* **Saved entries**:
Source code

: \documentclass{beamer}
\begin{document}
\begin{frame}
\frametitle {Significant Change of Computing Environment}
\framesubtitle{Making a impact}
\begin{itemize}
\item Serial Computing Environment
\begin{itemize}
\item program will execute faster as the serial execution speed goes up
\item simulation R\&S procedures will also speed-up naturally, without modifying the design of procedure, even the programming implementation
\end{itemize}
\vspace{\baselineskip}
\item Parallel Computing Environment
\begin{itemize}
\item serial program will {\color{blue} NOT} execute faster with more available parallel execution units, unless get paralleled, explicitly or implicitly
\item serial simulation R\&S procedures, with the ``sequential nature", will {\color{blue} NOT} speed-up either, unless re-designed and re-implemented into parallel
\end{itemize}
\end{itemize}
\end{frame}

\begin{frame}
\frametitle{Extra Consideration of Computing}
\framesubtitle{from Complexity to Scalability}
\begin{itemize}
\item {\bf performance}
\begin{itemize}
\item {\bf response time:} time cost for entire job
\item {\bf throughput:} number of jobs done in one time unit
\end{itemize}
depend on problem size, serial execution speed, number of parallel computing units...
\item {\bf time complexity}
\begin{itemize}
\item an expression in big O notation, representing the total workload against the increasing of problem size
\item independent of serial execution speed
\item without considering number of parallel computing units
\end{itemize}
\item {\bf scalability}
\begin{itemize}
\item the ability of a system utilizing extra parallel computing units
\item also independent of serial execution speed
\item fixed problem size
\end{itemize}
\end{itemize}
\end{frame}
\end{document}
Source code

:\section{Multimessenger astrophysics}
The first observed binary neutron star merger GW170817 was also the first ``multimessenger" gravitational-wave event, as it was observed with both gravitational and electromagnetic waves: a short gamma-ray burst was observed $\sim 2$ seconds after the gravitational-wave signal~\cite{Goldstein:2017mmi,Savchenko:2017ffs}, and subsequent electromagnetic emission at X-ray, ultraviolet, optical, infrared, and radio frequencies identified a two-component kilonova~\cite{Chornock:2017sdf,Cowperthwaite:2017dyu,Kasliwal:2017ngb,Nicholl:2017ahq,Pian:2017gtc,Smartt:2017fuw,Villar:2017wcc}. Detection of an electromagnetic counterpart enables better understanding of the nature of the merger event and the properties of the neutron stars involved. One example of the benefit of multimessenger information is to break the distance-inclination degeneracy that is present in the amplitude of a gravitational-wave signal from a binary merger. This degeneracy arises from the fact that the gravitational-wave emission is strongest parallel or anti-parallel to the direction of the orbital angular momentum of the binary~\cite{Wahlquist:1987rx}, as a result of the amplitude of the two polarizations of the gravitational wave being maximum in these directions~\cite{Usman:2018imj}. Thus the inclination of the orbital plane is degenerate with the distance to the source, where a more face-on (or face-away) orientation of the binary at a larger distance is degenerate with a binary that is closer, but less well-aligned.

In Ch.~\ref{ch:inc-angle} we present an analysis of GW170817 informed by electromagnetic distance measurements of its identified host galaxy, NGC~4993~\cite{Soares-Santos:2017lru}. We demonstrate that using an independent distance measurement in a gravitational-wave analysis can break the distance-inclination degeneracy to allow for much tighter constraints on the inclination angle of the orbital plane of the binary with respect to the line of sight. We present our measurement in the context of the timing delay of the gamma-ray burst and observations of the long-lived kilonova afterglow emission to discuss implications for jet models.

* **TO DO**:
What you return must be the entries, given again word for word.

* **TASK OUTPUT**:
Source code

: \documentclass{beamer}
\begin{document}
\begin{frame}
\frametitle {Significant Change of Computing Environment}
\framesubtitle{Making a impact}
\begin{itemize}
\item Serial Computing Environment
\begin{itemize}
\item program will execute faster as the serial execution speed goes up
\item simulation R\&S procedures will also speed-up naturally, without modifying the design of procedure, even the programming implementation
\end{itemize}
\vspace{\baselineskip}
\item Parallel Computing Environment
\begin{itemize}
\item serial program will {\color{blue} NOT} execute faster with more available parallel execution units, unless get paralleled, explicitly or implicitly
\item serial simulation R\&S procedures, with the ``sequential nature", will {\color{blue} NOT} speed-up either, unless re-designed and re-implemented into parallel
\end{itemize}
\end{itemize}
\end{frame}

\begin{frame}
\frametitle{Extra Consideration of Computing}
\framesubtitle{from Complexity to Scalability}
\begin{itemize}
\item {\bf performance}
\begin{itemize}
\item {\bf response time:} time cost for entire job
\item {\bf throughput:} number of jobs done in one time unit
\end{itemize}
depend on problem size, serial execution speed, number of parallel computing units...
\item {\bf time complexity}
\begin{itemize}
\item an expression in big O notation, representing the total workload against the increasing of problem size
\item independent of serial execution speed
\item without considering number of parallel computing units
\end{itemize}
\item {\bf scalability}
\begin{itemize}
\item the ability of a system utilizing extra parallel computing units
\item also independent of serial execution speed
\item fixed problem size
\end{itemize}
\end{itemize}
\end{frame}
\end{document}
Source code

:\section{Multimessenger astrophysics}
The first observed binary neutron star merger GW170817 was also the first ``multimessenger" gravitational-wave event, as it was observed with both gravitational and electromagnetic waves: a short gamma-ray burst was observed $\sim 2$ seconds after the gravitational-wave signal~\cite{Goldstein:2017mmi,Savchenko:2017ffs}, and subsequent electromagnetic emission at X-ray, ultraviolet, optical, infrared, and radio frequencies identified a two-component kilonova~\cite{Chornock:2017sdf,Cowperthwaite:2017dyu,Kasliwal:2017ngb,Nicholl:2017ahq,Pian:2017gtc,Smartt:2017fuw,Villar:2017wcc}. Detection of an electromagnetic counterpart enables better understanding of the nature of the merger event and the properties of the neutron stars involved. One example of the benefit of multimessenger information is to break the distance-inclination degeneracy that is present in the amplitude of a gravitational-wave signal from a binary merger. This degeneracy arises from the fact that the gravitational-wave emission is strongest parallel or anti-parallel to the direction of the orbital angular momentum of the binary~\cite{Wahlquist:1987rx}, as a result of the amplitude of the two polarizations of the gravitational wave being maximum in these directions~\cite{Usman:2018imj}. Thus the inclination of the orbital plane is degenerate with the distance to the source, where a more face-on (or face-away) orientation of the binary at a larger distance is degenerate with a binary that is closer, but less well-aligned.

In Ch.~\ref{ch:inc-angle} we present an analysis of GW170817 informed by electromagnetic distance measurements of its identified host galaxy, NGC~4993~\cite{Soares-Santos:2017lru}. We demonstrate that using an independent distance measurement in a gravitational-wave analysis can break the distance-inclination degeneracy to allow for much tighter constraints on the inclination angle of the orbital plane of the binary with respect to the line of sight. We present our measurement in the context of the timing delay of the gamma-ray burst and observations of the long-lived kilonova afterglow emission to discuss implications for jet models.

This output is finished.